10 Juni 2025
20:53 WIB
Pertumbuhan Ekonomi Indonesia Tahun 2025 Bisa Di Bawah 4,87%
Dalam kondisi ceteris paribus bersamaan dengan tidak adanya intervensi berarti dari pemerintah, pertumbuhan ekonomi tahun 2025 dikhawatirkan anjlok di bawah 4,87%.
Penulis: Siti Nur Arifa
Suasana salah satu mall sepi pengunjung di Jakarta, Jumat (6/10/2023). ValidNewsID/Fikhri Fathoni
JAKARTA - Analis Kebijakan Ekonomi APINDO Ajib Hamdani menilai, pertumbuhan ekonomi Indonesia di sepanjang tahun 2025 bisa saja lebih rendah dibanding capaian pada kuartal I/2025, yakni di bawah 4,87%.
Prediksi tersebut, menurutnya bisa saja terjadi apabila mempertimbangkan kondisi ceteris paribus (konstan) dalam perekonomian Indonesia, ditambah tidak adanya intervensi yang berarti dari pemerintah.
Faktor lainnya adalah proyeksi pertumbuhan ekonomi kuartal II/2025 yang merujuk pada pelemahan ekonomi.
"Tren kuartal kedua juga menunjukkan indikator-indikator yang mengarah pada pelemahan ekonomi. Pada Bulan April dan Mei, Purchasing Managers' Index (PMI) Manufaktur mengalami kontraksi dengan kisaran 46,7 dan 47,4," ungkap Ajib dalam pernyataan resmi yang diterima Validnews, Selasa (10/6).

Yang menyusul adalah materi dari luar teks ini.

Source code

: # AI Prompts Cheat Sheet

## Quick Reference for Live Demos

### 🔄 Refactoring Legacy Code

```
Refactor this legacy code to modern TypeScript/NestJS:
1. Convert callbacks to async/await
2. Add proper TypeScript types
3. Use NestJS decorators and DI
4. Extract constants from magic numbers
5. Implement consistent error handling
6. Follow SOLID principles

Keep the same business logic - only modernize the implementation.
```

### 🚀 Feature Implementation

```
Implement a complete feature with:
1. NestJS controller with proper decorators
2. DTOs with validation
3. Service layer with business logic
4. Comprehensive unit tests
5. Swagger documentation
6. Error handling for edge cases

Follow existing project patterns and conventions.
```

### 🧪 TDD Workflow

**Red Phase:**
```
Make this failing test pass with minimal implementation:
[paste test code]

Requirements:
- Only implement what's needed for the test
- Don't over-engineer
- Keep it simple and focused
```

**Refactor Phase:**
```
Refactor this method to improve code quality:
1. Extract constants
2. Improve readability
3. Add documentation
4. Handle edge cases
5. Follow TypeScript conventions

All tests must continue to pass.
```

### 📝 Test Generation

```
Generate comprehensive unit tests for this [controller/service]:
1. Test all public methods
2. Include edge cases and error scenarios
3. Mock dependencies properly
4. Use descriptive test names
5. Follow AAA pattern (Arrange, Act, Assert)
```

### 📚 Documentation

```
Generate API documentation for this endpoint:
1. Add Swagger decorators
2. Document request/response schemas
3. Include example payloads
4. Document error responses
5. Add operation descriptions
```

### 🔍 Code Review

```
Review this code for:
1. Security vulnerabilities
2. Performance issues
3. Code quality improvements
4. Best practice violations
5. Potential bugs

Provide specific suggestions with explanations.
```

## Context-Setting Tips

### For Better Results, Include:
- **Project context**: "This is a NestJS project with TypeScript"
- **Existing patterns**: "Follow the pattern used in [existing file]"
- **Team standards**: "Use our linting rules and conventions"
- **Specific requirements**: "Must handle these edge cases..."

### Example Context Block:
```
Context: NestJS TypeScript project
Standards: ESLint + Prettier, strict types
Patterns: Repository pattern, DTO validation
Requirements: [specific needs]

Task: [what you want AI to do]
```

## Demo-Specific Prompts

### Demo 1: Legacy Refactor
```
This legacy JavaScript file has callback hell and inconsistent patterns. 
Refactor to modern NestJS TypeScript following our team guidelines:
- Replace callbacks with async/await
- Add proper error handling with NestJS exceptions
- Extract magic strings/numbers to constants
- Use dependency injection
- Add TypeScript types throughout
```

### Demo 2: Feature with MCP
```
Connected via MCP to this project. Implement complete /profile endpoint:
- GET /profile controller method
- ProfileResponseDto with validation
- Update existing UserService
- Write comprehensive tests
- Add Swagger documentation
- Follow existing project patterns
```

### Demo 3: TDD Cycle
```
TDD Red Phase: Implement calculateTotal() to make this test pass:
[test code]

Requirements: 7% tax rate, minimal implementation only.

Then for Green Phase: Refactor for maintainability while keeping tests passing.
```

Sebagai catatan, kontraksi PMI manufaktur secara umum memberikan gambaran dan menjadi indikator penurunan daya beli masyarakat. Tidak hanya itu, sebelumnya Organization for Economic Co-operation and Development (OECD) juga telah memangkas proyeksi pertumbuhan ekonomi Indonesia dari sebelumnya 4,9% hanya menjadi 4,7% untuk tahun 2025.
Baca Juga: Kemenko Ekonomi: Sektor Tambang Berperan Penting Dalam Transisi Energi
Kondisi Mengkhawatirkan
Padahal, lanjut Ajib, pertumbuhan ekonomi pada kuartal I/2025 sudah cukup mengkhawatirkan di kisaran 4,87%. Angka tersebut terkontraksi cukup besar jika dibandingkan dengan pertumbuhan ekonomi kuartal I/2024 sebesar 5,11%.
Pertumbuhan ekonomi di kuartal pertama biasanya cukup eskalatif lantaran terdapat siklus tahunan rutin berupa lebaran hari raya yang cukup mendongkrak perputaran uang dan konsumsi masyarakat.
Ajib menilai, kondisi pelemahan indikator-indikator makro pertumbuhan ekonomi yang saat ini terjadi disebabkan paling tidak karena empat hal.
"Pertama, karena kemampuan konsumsi masyarakat yang memang secara riil mengalami penurunan, hal ini didukung dengan data gelombang Pemutusan Hubungan Kerja (PHK) sejak awal tahun yang sudah menyentuh lebih dari 70 ribu pada kuartal pertama 2025," paparnya.
Faktor kedua, adalah pola government spending pada awal tahun 2025. Ajib menyorot penerimaan pajak pada kuartal I/2025 hanya mencapai 14,7% dari target penerimaan, yang idealnya bisa mencapai 20%.
Belum lagi, pemerintah juga melakukan program efisiensi belanja sehingga memberikan sentimen negatif terhadap pertumbuhan ekonomi pada periode awal tahun.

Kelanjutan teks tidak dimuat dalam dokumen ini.